Webkit源码探究DOM -- 获取元素之getElementById

wusiqi111 2019-09-30

展开全文

跟

按照ID获取元素 -- `getElementById`

标准

DOM 1，定义在HTMLDocument Interface 中，原型Element getElementById(in DOMString elementId)，当不存在拥有对应ID的元素时返回null，该方法不会抛出任何异常。
DOM 2，移动到了Document（原HTMLDocument的Parent Interface），原型不变。
DOM 3 特别声明浏览器应当使用Attr.isId判断 Attr 是否为 ID，同时加了一句“Attributes with the name "ID" or "id" are not of type ID unless so defined.”，这是针对IE7-会将name为"id"的元素也一并返回的错误实现增加的说明
WHATWG 将getElementById 放到了 NonElementParentNode里，因此实现了NonElementParentNode的DocumentFragment也拥有这个方法（而W3C的标准里，DocumentFragment仅仅继承了Node，不应该有此方法）
DOM 4 目前与 WHATWG 相同

注意点

注意 getElementById 的名字里没有全大写的 ID，而是id。
目前浏览器中 getElementById 仅定义在Document 和 DocumentFragment上，WHATWG的文档里提到没有添加到Element是为这个特性会挂掉未使用sizzle前的jQuery（<=1.2.6）的单元测试（旧版jQuery使用了elem.getElementById来判断元素是否为Document），参见邮件列表上的讨论。
没有插入 DOM （如用appendChild）的元素是无法用该方法搜索到的。
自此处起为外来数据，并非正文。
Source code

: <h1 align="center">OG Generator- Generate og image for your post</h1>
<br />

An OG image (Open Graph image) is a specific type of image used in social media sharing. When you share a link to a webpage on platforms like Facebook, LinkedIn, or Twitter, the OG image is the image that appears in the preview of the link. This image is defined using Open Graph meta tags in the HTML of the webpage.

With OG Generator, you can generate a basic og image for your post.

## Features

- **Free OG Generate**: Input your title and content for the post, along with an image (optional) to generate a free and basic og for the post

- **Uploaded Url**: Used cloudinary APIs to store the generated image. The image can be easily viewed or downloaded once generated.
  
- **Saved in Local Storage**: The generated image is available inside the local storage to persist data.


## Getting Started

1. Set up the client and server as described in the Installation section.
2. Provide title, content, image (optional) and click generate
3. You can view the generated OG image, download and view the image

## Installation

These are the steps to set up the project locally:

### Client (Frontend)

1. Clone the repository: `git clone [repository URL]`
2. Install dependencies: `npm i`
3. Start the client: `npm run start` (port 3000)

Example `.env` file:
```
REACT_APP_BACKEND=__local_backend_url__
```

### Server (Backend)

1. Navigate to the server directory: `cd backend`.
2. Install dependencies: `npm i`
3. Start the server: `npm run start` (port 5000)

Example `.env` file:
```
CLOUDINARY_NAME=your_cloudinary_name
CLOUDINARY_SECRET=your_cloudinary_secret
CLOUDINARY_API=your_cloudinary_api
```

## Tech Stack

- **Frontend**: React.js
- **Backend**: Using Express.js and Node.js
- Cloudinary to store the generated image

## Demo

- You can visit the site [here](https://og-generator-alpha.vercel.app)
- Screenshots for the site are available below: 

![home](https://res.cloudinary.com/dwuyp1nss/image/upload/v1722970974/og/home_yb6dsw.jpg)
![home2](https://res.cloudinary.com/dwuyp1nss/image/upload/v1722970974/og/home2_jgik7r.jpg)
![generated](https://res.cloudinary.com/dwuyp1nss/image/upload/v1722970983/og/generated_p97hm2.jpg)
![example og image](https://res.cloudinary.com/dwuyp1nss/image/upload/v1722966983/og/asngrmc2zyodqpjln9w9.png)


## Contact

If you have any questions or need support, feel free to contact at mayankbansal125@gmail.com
由于前面提到的WHATWG与W3C标准的不同，现实中浏览器里的DocumentFragment也可以用此方法搜索元素。
一些浏览器会将带有id的元素创建成全局变量（比如id="foo"的元素会以window.foo出现在javascript runtime），并且为了向后兼容所以一直保留这个特性，但是它不在标准里，而且全局变量很容易被覆盖，应该尽量避免使用。
标准里写明了当存在多个拥有对应 id 的元素时，浏览器的行为是未定义的，但是大多数浏览器都选择返回第一个拥有该 id 的元素。至于什么是“第一个”，就要看浏览器实现中的DOM树是怎么遍历的了。 WHATWG 里描述的是tree-order，即先序的DFS。
检查方法：
```
<!DOCTYPE html><html lang="en"><head>
    <meta charset="UTF-8">
    <title>Document</title></head><body>
    <div>
        <div id="foo" class="a"></div>
    </div>
    <div id="foo" class="b"></div></body></html>
```
浏览器 console 运行
```
document.getElementById('foo')
```
Chrome，FireFox及IE均返回class="a"的div，即 WHATWG 中规定的先序DFS。

兼容性

IE7- 会将有与查询id相同的name的元素也算入，因此如果需要兼容 IE7-，可能需要做elem.id === id的判定。

其他

DOM 2 中，id 定义在 HTMLElement上（DOM 3 没有 DOM HTML 标准），WHATWG 将 id 放在了 Element，定义都是attribute DOMString id，并说明了 id 属于global attribute。总之，在 HTML 里只要是元素就可以有id，并且可以通过 elem.id 的方式直接获取。

Webkit 相关代码分析

Document 继承自 TreeScope，即WHATWG里提到的NonElementParentNode （参见WebCore/dom/Document.h），getElementById其实实现在TreeScope里，调用私有变量DocumentOrderedMap指针m_elementsById 的getElementById（WebCore/dom/TreeScope.h， WebCore/dom/TreeScope.cpp）。

DocumentOrderedMap的getElementById其实是get的包装，最终实现参见 WebCore/dom/DocumentOrderedMap.cpp

迭代器的继承结构是 descendantsOfType -> TypedElementDescendantIteratorAdapter -> TypedElementDescendantIterator，TypedElementDescendantIterator<ElementType>::operator++ 调用 ElementIterator<ElementType>::traverseNext ，参见TypedElementDescendantIterator.h。

ElementIterator<ElementType>::traverseNext 再调用 Traversal<ElementType>::next（WebCore/dom/ElementIterator.h），这里多态的ElementTraversal（继承Traversal）实际上又调用了NodeTraversal，NodeTraversal中 next的重载利用traverseNextTemplate实现。最后通过WebCore/dom/NodeTraversal.h可以看出访问顺序是 firstChild -> nextSibling -> nextAncestorSibling，也就是先序DFS，符合WHATWG里的描述。